The next guy is going to be held to a standard that, in the end, Saban himself decided was too tough to continuously achieve.

Alabama athletic director Greg Byrne has undoubtedly been prepared for this day. He has a short list. The coaching underground is already screaming that Clemson’s Dabo Swinney wants the job. The former walk-on wide receiver from Birmingham, Alabama, is certainly qualified. But is Clemson still on a championship level or in decline?

Washington’s Kalen DeBoer certainly deserves a look coming within a game of winning a national title in his second season with the Huskies.

Oregon’s Dan Lanning seems like the most logical choice. The former Alabama graduate assistant under Saban has won a national championship as a defensive coordinator under Smart at Georgia. He is 22-5 in two seasons with the Ducks.

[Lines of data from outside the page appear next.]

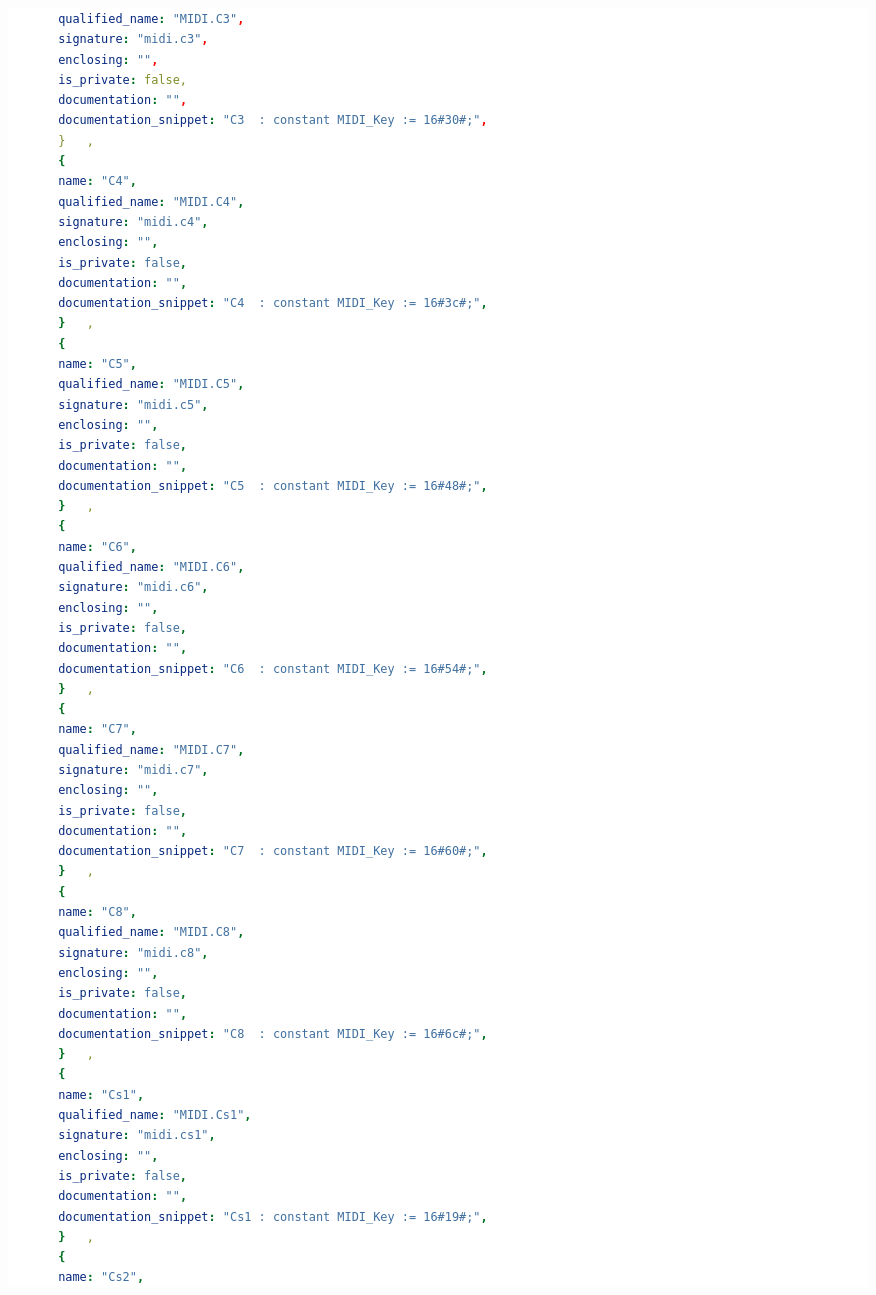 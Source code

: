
 ```yaml
       qualified_name: "MIDI.C3",
       signature: "midi.c3",
       enclosing: "",
       is_private: false,
       documentation: "",
       documentation_snippet: "C3  : constant MIDI_Key := 16#30#;",
       }   ,
       {
       name: "C4",
       qualified_name: "MIDI.C4",
       signature: "midi.c4",
       enclosing: "",
       is_private: false,
       documentation: "",
       documentation_snippet: "C4  : constant MIDI_Key := 16#3c#;",
       }   ,
       {
       name: "C5",
       qualified_name: "MIDI.C5",
       signature: "midi.c5",
       enclosing: "",
       is_private: false,
       documentation: "",
       documentation_snippet: "C5  : constant MIDI_Key := 16#48#;",
       }   ,
       {
       name: "C6",
       qualified_name: "MIDI.C6",
       signature: "midi.c6",
       enclosing: "",
       is_private: false,
       documentation: "",
       documentation_snippet: "C6  : constant MIDI_Key := 16#54#;",
       }   ,
       {
       name: "C7",
       qualified_name: "MIDI.C7",
       signature: "midi.c7",
       enclosing: "",
       is_private: false,
       documentation: "",
       documentation_snippet: "C7  : constant MIDI_Key := 16#60#;",
       }   ,
       {
       name: "C8",
       qualified_name: "MIDI.C8",
       signature: "midi.c8",
       enclosing: "",
       is_private: false,
       documentation: "",
       documentation_snippet: "C8  : constant MIDI_Key := 16#6c#;",
       }   ,
       {
       name: "Cs1",
       qualified_name: "MIDI.Cs1",
       signature: "midi.cs1",
       enclosing: "",
       is_private: false,
       documentation: "",
       documentation_snippet: "Cs1 : constant MIDI_Key := 16#19#;",
       }   ,
       {
       name: "Cs2",
```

This coaching search might be followed more than a presidential election … or perhaps we’re aiming too low.

Saban was coaching royalty. Perhaps the best book written on Saban came from former Forbes editor Monte Burke. Saban did not participate in “The Making of a Coach,” but he did not deter Burke from pursuing his story.

Everyone spoke with Burke. Whether you loved or loathed Saban, there were stories worth telling.

And the overwhelming majority love him.

Burke’s book was the most revealing look to date at a legend who stepped down Monday before mediocrity could catch him.

In the end, the decision wasn’t a bombshell.

It was time.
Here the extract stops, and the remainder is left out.